Court of Appeals of Ohio, Fourth District, Pickaway County
Jul 7, 2000
Case No. 99CA29 (Ohio Ct. App. Jul. 7, 2000)

Opinion

Case No. 99CA29.

July 7, 2000.

APPELLANT, PRO SE: Roger C. Johnson, South Bloomingville, Ohio.

COUNSEL FOR APPELLEE: Gary D. Kenworthy Circieville City Law Director Circieville, Ohio.


DECISION AND JUDGMENT ENTRY


STATEMENT OF THE FACTS

On August 10, 1999, Trooper Chris Siekman of the Ohio State Highway Patrol ticketed appellant, Roger C. Johnson, for operating a motor vehicle at a speed in excess of the posted speed limit, in violation of R.C. 4511.21(D), and for failure to wear a seat belt, in violation of R.C. 4513.263. On August 19, 1999, defendant entered a plea of not guilty and filed a motion to dismiss, arguing that the Circleville Municipal Court lacked subject matter jurisdiction. The trial court denied the motion to dismiss and the case proceeded to trial on September 7, 1999. At the conclusion of the evidence, the court entered judgment against Johnson and assessed a fine of $15 on the speeding charge, $25 on the seat belt charge, and court costs.

OPINION I

Appellant's First Assignment of Error contends that the trial court lacked jurisdiction in this case. As our colleagues in the Tenth District Court of Appeals noted in a similar case, under R.C. 2901.11, a person is subject to criminal prosecution if he "commits an offense under the laws of this state, any element of which takes place in this state." State v. Roger C. Johnson (Aug. 11, 1998), Franklin App. No 97APC12-1697, unreported. Section 18, Article IV, Ohio Constitution, provides that a judge of a municipal court has "such power and jurisdiction, at chambers, or otherwise, as may be directed by law." Pursuant to R.C. 1901.20(A), a municipal court has "jurisdiction * * * of the violation of any misdemeanor committed within the limits of its territory."

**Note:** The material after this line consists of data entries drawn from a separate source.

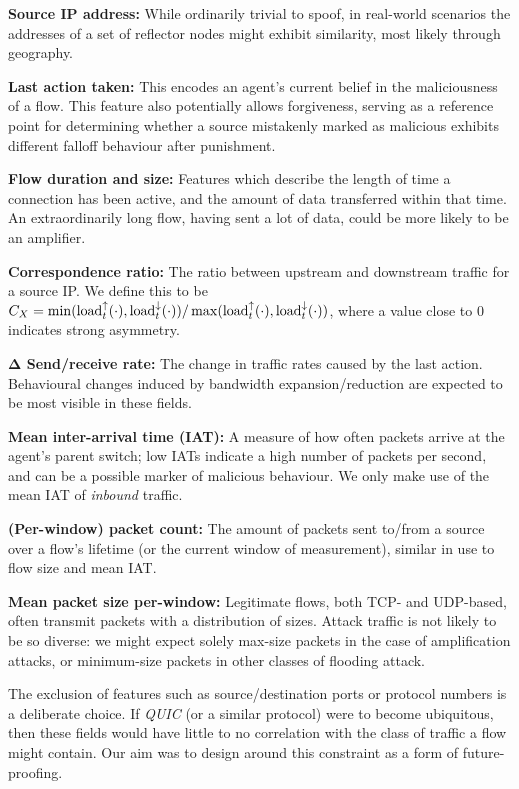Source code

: \documentclass[conference, letterpaper, 10pt, times]{IEEEtran}
\newcommand{\fakepara}[1]{\noindent\textbf{#1:}}
\begin{document}
\fakepara{Source IP address}
While ordinarily trivial to spoof, in real-world scenarios the addresses of a set of reflector nodes might exhibit similarity, most likely through geography.

\fakepara{Last action taken}
This encodes an agent's current belief in the maliciousness of a flow.
This feature also potentially allows forgiveness, serving as a reference point for determining whether a source mistakenly marked as malicious exhibits different falloff behaviour after punishment.

\fakepara{Flow duration and size}
Features which describe the length of time a connection has been active, and the amount of data transferred within that time.
An extraordinarily long flow, having sent a lot of data, could be more likely to be an amplifier.

\fakepara{Correspondence ratio}
The ratio between upstream and downstream traffic for a source IP.
We define this to be $C_X = \min(\operatorname{load}^{\uparrow}_{t}(\cdot), \operatorname{load}^{\downarrow}_{t}(\cdot))/\max(\operatorname{load}^{\uparrow}_{t}(\cdot), \operatorname{load}^{\downarrow}_{t}(\cdot))$, where a value close to 0 indicates strong asymmetry.

\fakepara{$\mathbf{\Delta}$ Send/receive rate}
The change in traffic rates caused by the last action.
Behavioural changes induced by bandwidth expansion/reduction are expected to be most visible in these fields.

\fakepara{Mean inter-arrival time (IAT)}
A measure of how often packets arrive at the agent's parent switch; low IATs indicate a high number of packets per second, and can be a possible marker of malicious behaviour.
We only make use of the mean IAT of \emph{inbound} traffic.

\fakepara{(Per-window) packet count}
The amount of packets sent to/from a source over a flow's lifetime (or the current window of measurement), similar in use to flow size and mean IAT.

\fakepara{Mean packet size per-window}
Legitimate flows, both TCP- and UDP-based, often transmit packets with a distribution of sizes.
Attack traffic is not likely to be so diverse: we might expect solely max-size packets in the case of amplification attacks, or minimum-size packets in other classes of flooding attack.

The exclusion of features such as source/destination ports or protocol numbers is a deliberate choice.
If \emph{QUIC} (or a similar protocol) were to become ubiquitous, then these fields would have little to no correlation with the class of traffic a flow might contain.
Our aim was to design around this constraint as a form of future-proofing.
\end{document}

The record reveals that defendant was cited for violating R.C. 4511.21 by driving sixty-seven m.p.h. in a posted fifty-five m.p.h. zone on U.S. Route 23 in Walnut Township, Pickaway County, Ohio. When stopped by Patrolman Siekman, he was not wearing his safety belt, a violation of R.C. 4513.263. Pursuant to R.C. 4511.99(D), the violation of any of the provisions of R.C. 4511.21 is a misdemeanor offense. Under R.C. 4513.99(F), the seat belt violation is a minor misdemeanor. Since defendant's violations of R.C. 4511.21 and 4513.263 occurred within the geographic boundaries of Pickaway County, the Circleville Municipal Court had jurisdiction to proceed and, if appropriate, to enter judgment against defendant. The Circieville Municipal Court was established pursuant to R.C. 1901.01 and 1901.02(B) provides for countywide jurisdiction of that court. We find, therefore, that the Circleville Municipal Court had both subject matter and territorial jurisdiction over this action. However, from our understanding of appellant's arguments, his objection to the jurisdiction of the Cireleville Municipal Court is neither statutory nor territorial, but is instead philosophical in nature.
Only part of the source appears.